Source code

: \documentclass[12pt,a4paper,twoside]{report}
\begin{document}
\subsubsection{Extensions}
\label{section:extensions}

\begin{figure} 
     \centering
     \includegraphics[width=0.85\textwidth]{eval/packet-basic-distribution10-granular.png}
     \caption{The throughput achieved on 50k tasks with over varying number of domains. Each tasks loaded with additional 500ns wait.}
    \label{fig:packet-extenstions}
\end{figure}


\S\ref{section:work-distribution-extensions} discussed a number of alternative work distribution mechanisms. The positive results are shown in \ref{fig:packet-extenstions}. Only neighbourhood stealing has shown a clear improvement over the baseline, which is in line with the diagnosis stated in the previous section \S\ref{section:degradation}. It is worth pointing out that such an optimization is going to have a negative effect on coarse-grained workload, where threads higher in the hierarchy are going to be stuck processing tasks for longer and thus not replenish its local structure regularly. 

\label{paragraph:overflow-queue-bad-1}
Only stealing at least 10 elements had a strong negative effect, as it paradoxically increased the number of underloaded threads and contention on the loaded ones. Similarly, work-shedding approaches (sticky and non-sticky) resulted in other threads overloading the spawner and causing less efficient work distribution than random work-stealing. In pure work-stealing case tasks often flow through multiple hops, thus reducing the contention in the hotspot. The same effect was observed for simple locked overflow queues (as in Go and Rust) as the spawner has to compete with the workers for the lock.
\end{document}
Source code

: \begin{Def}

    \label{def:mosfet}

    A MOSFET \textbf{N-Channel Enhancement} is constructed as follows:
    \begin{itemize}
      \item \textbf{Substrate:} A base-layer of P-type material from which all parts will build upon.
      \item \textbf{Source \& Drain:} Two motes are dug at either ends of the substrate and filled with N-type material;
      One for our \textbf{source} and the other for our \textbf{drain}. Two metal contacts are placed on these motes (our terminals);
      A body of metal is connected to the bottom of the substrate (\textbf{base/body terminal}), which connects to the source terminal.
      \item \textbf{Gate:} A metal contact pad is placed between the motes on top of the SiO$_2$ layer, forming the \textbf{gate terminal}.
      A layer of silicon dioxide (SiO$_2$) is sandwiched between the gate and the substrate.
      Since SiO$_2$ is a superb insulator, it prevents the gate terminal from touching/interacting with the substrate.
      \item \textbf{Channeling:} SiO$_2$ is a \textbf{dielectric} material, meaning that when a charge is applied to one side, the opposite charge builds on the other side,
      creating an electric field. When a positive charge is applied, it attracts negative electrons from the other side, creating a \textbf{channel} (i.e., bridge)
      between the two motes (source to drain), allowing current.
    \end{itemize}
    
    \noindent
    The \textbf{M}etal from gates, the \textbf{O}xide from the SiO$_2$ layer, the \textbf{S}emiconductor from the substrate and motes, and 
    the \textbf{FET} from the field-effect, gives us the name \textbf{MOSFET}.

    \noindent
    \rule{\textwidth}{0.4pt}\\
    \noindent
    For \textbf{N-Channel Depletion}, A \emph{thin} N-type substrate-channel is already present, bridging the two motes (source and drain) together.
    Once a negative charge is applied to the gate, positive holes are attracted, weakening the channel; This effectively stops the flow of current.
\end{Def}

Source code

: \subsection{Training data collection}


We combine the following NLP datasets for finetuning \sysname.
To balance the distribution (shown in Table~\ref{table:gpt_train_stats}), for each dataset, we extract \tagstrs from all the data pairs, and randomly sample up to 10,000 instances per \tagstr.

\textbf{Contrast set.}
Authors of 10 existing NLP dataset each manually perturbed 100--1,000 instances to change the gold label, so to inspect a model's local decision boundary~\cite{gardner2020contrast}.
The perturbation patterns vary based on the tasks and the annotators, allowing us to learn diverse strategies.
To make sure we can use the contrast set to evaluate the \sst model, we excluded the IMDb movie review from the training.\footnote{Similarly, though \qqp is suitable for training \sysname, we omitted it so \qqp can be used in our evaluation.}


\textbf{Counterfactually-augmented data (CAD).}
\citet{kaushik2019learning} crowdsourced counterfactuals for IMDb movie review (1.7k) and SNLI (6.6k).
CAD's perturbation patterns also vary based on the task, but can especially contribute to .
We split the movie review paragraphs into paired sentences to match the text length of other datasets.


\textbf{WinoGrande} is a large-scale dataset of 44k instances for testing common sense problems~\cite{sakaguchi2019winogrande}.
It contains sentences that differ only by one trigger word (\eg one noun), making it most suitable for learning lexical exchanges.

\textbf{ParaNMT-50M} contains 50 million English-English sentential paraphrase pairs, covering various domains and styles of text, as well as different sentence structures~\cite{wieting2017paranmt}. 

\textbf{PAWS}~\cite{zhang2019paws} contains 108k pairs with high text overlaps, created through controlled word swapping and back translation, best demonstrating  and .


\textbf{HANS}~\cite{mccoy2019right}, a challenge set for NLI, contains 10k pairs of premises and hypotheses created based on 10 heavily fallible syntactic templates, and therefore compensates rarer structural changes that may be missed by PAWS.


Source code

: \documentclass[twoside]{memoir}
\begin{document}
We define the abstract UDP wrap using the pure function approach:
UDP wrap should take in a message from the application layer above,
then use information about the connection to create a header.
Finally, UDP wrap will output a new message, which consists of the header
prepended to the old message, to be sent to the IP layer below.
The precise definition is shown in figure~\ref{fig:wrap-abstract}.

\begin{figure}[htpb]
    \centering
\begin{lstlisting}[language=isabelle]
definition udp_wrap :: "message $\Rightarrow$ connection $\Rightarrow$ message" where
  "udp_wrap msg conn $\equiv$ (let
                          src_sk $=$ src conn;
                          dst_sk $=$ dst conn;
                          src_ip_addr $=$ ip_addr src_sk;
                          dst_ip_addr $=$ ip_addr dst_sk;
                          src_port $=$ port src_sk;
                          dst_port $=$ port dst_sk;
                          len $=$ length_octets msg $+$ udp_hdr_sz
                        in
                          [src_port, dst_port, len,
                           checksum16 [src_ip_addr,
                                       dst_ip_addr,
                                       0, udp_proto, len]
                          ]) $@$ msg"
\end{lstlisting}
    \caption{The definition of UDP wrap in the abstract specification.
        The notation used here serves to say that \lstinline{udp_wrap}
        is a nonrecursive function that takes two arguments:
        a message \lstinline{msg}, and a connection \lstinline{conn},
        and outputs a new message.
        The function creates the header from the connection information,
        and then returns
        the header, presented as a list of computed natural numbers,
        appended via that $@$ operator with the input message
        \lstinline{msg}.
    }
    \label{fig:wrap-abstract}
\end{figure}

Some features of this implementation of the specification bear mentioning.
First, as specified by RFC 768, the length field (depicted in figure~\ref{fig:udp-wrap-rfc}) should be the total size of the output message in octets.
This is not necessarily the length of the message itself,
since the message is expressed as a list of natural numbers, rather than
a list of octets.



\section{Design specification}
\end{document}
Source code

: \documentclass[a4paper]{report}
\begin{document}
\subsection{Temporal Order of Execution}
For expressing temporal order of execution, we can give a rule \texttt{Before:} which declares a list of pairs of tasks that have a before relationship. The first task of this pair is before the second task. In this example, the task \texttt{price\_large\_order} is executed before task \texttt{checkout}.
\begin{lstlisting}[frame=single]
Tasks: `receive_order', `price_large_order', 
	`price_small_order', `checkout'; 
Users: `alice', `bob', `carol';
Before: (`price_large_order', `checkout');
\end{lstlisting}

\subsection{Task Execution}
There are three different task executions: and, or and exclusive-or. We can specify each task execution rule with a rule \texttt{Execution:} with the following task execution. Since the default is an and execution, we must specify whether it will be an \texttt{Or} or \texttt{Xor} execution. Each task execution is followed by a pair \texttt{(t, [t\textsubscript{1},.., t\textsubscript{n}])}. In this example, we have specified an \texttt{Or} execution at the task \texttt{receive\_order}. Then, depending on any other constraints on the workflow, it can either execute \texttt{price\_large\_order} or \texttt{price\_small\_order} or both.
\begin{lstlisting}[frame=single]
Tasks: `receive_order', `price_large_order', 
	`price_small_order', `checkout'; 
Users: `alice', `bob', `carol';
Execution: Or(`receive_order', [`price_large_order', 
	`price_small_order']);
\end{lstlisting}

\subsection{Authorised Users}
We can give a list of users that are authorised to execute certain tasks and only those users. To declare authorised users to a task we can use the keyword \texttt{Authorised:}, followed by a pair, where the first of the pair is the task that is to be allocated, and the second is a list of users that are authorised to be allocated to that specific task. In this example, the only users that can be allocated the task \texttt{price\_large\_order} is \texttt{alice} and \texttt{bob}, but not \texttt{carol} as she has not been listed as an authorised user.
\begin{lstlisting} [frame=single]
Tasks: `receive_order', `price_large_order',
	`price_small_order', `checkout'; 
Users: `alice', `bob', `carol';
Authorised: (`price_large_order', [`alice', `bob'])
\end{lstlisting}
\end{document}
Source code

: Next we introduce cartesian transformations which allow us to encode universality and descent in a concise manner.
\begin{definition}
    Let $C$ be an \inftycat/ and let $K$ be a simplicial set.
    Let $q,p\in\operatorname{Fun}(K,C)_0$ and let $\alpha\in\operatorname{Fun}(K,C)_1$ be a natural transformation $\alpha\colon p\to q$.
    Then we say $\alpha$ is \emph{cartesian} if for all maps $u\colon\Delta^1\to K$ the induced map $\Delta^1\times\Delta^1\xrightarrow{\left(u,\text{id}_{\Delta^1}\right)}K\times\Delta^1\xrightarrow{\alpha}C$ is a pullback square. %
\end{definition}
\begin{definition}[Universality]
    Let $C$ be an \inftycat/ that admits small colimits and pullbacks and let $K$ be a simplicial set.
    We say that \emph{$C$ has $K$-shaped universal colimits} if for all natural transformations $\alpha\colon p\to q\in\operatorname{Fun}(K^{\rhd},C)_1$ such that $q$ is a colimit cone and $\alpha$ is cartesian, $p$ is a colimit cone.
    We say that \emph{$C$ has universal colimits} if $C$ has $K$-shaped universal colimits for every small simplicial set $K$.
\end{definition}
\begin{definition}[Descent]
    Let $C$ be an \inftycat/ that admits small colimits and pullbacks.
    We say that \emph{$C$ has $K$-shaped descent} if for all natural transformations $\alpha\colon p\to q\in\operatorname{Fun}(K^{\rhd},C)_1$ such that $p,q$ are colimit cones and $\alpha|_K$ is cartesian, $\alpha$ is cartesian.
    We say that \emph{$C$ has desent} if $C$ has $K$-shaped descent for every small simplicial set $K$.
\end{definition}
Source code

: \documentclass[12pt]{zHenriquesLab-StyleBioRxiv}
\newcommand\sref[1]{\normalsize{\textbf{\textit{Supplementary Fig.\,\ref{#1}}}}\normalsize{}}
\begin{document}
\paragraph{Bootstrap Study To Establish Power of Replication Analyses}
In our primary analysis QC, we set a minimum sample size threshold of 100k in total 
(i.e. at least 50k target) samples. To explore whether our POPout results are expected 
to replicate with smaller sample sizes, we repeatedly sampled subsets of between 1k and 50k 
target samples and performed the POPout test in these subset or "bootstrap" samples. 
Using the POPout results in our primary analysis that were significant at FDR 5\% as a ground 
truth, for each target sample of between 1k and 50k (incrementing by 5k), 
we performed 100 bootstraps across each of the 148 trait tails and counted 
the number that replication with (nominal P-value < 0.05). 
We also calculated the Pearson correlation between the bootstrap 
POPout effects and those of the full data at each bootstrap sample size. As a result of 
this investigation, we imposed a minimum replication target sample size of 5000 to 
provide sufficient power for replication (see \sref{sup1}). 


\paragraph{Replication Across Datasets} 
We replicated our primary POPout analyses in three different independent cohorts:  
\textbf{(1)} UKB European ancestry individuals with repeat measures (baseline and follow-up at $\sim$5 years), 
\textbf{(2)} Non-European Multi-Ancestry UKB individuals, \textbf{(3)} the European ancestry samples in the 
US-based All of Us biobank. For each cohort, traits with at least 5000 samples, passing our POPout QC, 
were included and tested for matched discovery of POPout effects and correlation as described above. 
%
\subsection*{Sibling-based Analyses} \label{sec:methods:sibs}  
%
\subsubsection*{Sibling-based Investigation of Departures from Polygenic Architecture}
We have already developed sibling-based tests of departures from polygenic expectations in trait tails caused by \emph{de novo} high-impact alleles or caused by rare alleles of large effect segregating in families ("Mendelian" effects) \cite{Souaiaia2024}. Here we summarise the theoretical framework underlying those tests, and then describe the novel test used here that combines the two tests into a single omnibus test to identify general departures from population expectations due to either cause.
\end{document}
____
== ABOUT THIS TASK ==
For the listing above, print only the lines starting at the line containing "Let $C$ be an \inftycat/ and" and ending at the line containing "pullbacks and let $K$ be a simplicial set.", exactly, both included.

== SOLUTION FOR THIS PROBLEM ==
    Let $C$ be an \inftycat/ and let $K$ be a simplicial set.
    Let $q,p\in\operatorname{Fun}(K,C)_0$ and let $\alpha\in\operatorname{Fun}(K,C)_1$ be a natural transformation $\alpha\colon p\to q$.
    Then we say $\alpha$ is \emph{cartesian} if for all maps $u\colon\Delta^1\to K$ the induced map $\Delta^1\times\Delta^1\xrightarrow{\left(u,\text{id}_{\Delta^1}\right)}K\times\Delta^1\xrightarrow{\alpha}C$ is a pullback square. %
\end{definition}
\begin{definition}[Universality]
    Let $C$ be an \inftycat/ that admits small colimits and pullbacks and let $K$ be a simplicial set.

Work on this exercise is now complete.